Please consider this excerpt from the International Court of Justice ruling of 2004.  “Given the character and the importance of the rights and obligations involved, the Court is of the view that all States are under an obligation not to recognize the illegal situation resulting from the construction of the wall in the Occupied Palestinian Territory, including in and around East Jerusalem. They are also under an obligation not to render aid or assistance in maintaining the situation created by such construction. It is also for all States, while respecting the United Nations Charter and international law, to see to it that any impediment, resulting from the construction of the wall, to the exercise by the Palestinian people of its right to self-determination is brought to an end. In addition, all the States parties to the Geneva Convention relative to the Protection of Civilian Persons in Time of War of 12 August 1949 are under an obligation, while respecting the United Nations Charter and international law, to ensure compliance by Israel with international humanitarian law as embodied in that Convention.”

 

The government pension fund of Norway has shown leadership in ethical investment and has divested from companies that Israel uses to enforce its occupation of Palestine, an initiative that we urge CPP IB to follow.

 

CPP IB and mining companies 

Investments made in Canadian mining companies that operate abroad are not investigated or monitored with close scrutiny of the operations of these companies. Approximately 15% of the CPP’s investment in Canadian public equities is held in mining shares. Yet in recent years there has been a growing awareness of major human rights violations and environmental destruction by Canadian companies operating around the world.

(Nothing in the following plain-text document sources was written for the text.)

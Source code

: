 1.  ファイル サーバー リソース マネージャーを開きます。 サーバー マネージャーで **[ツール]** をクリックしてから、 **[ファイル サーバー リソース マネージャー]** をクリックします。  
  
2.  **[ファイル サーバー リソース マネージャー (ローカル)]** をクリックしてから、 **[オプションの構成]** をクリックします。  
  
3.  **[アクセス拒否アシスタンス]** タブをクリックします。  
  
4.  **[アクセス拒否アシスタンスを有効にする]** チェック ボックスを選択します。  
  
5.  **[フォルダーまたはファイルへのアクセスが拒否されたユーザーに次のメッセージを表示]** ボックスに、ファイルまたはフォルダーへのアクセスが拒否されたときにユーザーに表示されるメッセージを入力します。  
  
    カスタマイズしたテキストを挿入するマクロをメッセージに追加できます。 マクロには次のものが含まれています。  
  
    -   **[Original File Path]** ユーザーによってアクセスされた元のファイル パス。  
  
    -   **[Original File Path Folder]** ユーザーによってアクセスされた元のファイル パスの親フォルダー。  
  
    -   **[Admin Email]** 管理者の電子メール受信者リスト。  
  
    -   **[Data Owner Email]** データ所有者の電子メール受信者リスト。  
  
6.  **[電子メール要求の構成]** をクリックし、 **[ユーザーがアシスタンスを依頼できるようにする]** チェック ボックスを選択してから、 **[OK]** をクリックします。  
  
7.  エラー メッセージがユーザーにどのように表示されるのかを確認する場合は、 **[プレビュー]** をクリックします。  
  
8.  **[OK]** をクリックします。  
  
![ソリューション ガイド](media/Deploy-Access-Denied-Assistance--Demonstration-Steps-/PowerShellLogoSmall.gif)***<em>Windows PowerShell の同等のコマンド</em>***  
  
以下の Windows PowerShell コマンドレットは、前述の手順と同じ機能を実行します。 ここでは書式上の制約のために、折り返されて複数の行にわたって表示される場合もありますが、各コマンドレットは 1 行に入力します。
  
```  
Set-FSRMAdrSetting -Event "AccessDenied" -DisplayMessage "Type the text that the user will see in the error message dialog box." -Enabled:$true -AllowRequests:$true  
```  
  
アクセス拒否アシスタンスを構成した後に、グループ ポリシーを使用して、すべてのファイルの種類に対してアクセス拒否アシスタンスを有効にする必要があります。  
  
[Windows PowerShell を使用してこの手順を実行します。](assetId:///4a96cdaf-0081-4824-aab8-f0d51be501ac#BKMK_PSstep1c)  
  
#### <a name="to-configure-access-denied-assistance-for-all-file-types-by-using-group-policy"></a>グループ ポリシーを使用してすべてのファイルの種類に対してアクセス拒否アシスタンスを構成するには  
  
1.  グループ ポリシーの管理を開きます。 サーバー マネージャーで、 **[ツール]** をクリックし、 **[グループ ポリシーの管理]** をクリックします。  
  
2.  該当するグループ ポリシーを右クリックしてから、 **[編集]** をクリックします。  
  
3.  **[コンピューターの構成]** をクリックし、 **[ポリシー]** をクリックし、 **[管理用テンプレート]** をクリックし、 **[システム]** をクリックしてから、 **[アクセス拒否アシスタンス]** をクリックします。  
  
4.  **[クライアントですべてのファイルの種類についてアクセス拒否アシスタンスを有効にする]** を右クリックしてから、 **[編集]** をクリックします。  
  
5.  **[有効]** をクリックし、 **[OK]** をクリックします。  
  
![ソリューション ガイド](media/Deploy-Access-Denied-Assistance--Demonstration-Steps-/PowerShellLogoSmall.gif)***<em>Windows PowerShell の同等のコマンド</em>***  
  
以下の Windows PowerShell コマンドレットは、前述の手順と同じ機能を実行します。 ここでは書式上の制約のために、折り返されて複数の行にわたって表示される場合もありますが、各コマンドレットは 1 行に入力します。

To look at one example, Barrick Gold which operates in Papua New Guinea, Peru and Tanzania in which CPP has invested $330 million has been monitored by independent human rights groups. It has been documented and recorded that security personnel employed at the Porgera mine in Papua New Guinea have committed major crimes against local citizens including gang rape and torture.  Barrick, which has mined billions of dollars worth of gold in its twenty years of operation there, is the world’s largest gold producer.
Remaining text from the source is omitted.